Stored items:
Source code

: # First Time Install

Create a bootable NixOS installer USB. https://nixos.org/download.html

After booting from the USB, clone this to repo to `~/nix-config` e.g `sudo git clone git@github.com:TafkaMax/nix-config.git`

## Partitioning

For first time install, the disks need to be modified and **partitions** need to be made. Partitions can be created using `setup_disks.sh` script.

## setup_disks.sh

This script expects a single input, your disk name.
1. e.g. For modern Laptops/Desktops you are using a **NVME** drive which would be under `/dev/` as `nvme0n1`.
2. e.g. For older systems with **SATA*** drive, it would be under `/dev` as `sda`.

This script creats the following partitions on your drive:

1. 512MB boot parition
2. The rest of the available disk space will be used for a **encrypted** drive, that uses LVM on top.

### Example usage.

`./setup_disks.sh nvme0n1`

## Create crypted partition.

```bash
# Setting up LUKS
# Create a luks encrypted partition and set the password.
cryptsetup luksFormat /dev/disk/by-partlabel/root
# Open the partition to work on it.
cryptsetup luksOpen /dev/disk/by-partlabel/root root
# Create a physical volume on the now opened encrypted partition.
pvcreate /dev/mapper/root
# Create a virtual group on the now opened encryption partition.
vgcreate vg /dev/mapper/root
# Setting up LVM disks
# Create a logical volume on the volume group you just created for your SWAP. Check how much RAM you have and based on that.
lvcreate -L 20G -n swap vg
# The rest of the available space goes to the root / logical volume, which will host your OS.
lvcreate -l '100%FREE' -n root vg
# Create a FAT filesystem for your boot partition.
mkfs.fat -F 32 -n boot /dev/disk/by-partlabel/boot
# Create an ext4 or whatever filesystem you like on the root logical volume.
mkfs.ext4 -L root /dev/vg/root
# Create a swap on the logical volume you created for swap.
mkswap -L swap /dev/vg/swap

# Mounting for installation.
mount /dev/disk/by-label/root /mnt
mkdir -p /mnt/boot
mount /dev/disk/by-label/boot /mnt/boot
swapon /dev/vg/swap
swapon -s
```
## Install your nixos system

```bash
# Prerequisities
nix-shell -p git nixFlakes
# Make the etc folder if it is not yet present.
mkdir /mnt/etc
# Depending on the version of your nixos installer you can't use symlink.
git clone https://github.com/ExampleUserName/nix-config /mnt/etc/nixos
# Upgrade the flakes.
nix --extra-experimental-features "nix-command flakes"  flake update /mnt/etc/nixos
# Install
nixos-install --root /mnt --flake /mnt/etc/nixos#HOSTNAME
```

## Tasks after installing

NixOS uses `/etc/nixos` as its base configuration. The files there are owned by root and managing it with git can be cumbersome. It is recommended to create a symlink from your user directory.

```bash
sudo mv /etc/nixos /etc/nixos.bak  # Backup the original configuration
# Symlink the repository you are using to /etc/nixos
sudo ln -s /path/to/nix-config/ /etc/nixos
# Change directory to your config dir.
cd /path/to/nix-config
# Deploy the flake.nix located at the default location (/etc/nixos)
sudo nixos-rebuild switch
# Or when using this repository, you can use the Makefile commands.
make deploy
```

Aim of the exercise: Copy the lines from the entries above in which the word "opened" appears.

Finished task:
# Create a physical volume on the now opened encrypted partition.
# Create a virtual group on the now opened encryption partition.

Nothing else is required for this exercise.